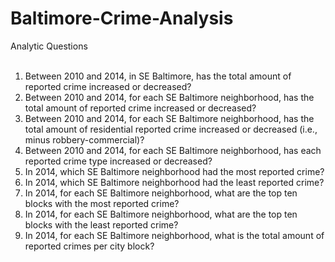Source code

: # Baltimore-Crime-Analysis
Analytic Questions<br><br>
1. Between 2010 and 2014, in SE Baltimore, has the total amount of reported crime increased or decreased?<br>
2. Between 2010 and 2014, for each SE Baltimore neighborhood, has the total amount of reported crime increased or decreased?<br>
3. Between 2010 and 2014, for each SE Baltimore neighborhood, has the total amount of residential reported crime increased or decreased (i.e., minus robbery-commercial)?<br>
4. Between 2010 and 2014, for each SE Baltimore neighborhood, has each reported crime type increased or decreased?<br>
5. In 2014, which SE Baltimore neighborhood had the most reported crime?<br>
6. In 2014, which SE Baltimore neighborhood had the least reported crime?<br>
7. In 2014, for each SE Baltimore neighborhood, what are the top ten blocks with the most reported crime?<br>
8. In 2014, for each SE Baltimore neighborhood, what are the top ten blocks with the least reported crime?<br>
9. In 2014, for each SE Baltimore neighborhood, what is the total amount of reported crimes per city block?<br>
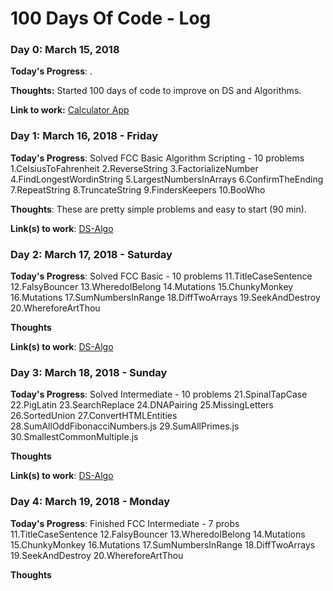 # 100 Days Of Code - Log

### Day 0: March 15, 2018

**Today's Progress**: .

**Thoughts:** Started 100 days of code to improve on DS and Algorithms.

**Link to work:** [Calculator App](http://www.example.com)

### Day 1: March 16, 2018 - Friday

**Today's Progress**: Solved FCC Basic Algorithm Scripting - 10 problems
1.CelsiusToFahrenheit
2.ReverseString
3.FactorializeNumber
4.FindLongestWordinString
5.LargestNumbersInArrays
6.ConfirmTheEnding
7.RepeatString
8.TruncateString
9.FindersKeepers
10.BooWho


**Thoughts**: These are pretty simple problems and easy to start (90 min).

**Link(s) to work**: [DS-Algo]()


### Day 2: March 17, 2018 - Saturday

**Today's Progress**: Solved FCC Basic - 10 problems
11.TitleCaseSentence
12.FalsyBouncer
13.WheredoIBelong
14.Mutations
15.ChunkyMonkey
16.Mutations
17.SumNumbersInRange
18.DiffTwoArrays
19.SeekAndDestroy
20.WhereforeArtThou

**Thoughts**

**Link(s) to work**: [DS-Algo]()


### Day 3: March 18, 2018 - Sunday

**Today's Progress**: Solved Intermediate - 10 problems
21.SpinalTapCase
22.PigLatin
23.SearchReplace
24.DNAPairing
25.MissingLetters
26.SortedUnion
27.ConvertHTMLEntities
28.SumAllOddFibonacciNumbers.js
29.SumAllPrimes.js
30.SmallestCommonMultiple.js

**Thoughts**

**Link(s) to work**: [DS-Algo]()


### Day 4: March 19, 2018 - Monday

**Today's Progress**: Finished FCC Intermediate - 7 probs
11.TitleCaseSentence
12.FalsyBouncer
13.WheredoIBelong
14.Mutations
15.ChunkyMonkey
16.Mutations
17.SumNumbersInRange
18.DiffTwoArrays
19.SeekAndDestroy
20.WhereforeArtThou

**Thoughts**
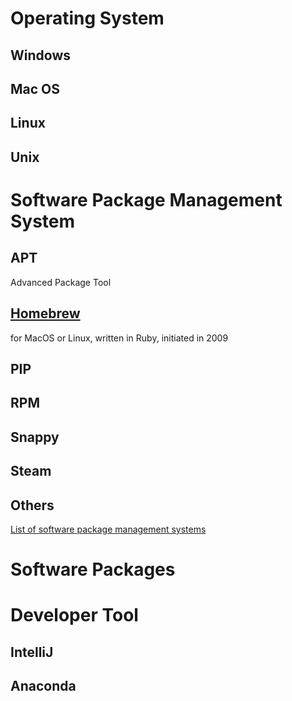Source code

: # Operating System

## Windows

## Mac OS

## Linux

## Unix



# Software Package Management System

## APT
Advanced Package Tool

## [Homebrew](brew.sh)

for MacOS or Linux, written in Ruby, initiated in 2009


## PIP

## RPM

## Snappy

## Steam

## Others
[List of software package management systems](https://en.wikipedia.org/wiki/List_of_software_package_management_systems)

# Software Packages

# Developer Tool

## IntelliJ

## Anaconda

◇ ◇ ◇ ◇

» WHAT IS EXPECTED
Return a copy of every line in the records that includes the string "Basic".

» RESPONSE TO THIS TASK
**Today's Progress**: Solved FCC Basic Algorithm Scripting - 10 problems
**Today's Progress**: Solved FCC Basic - 10 problems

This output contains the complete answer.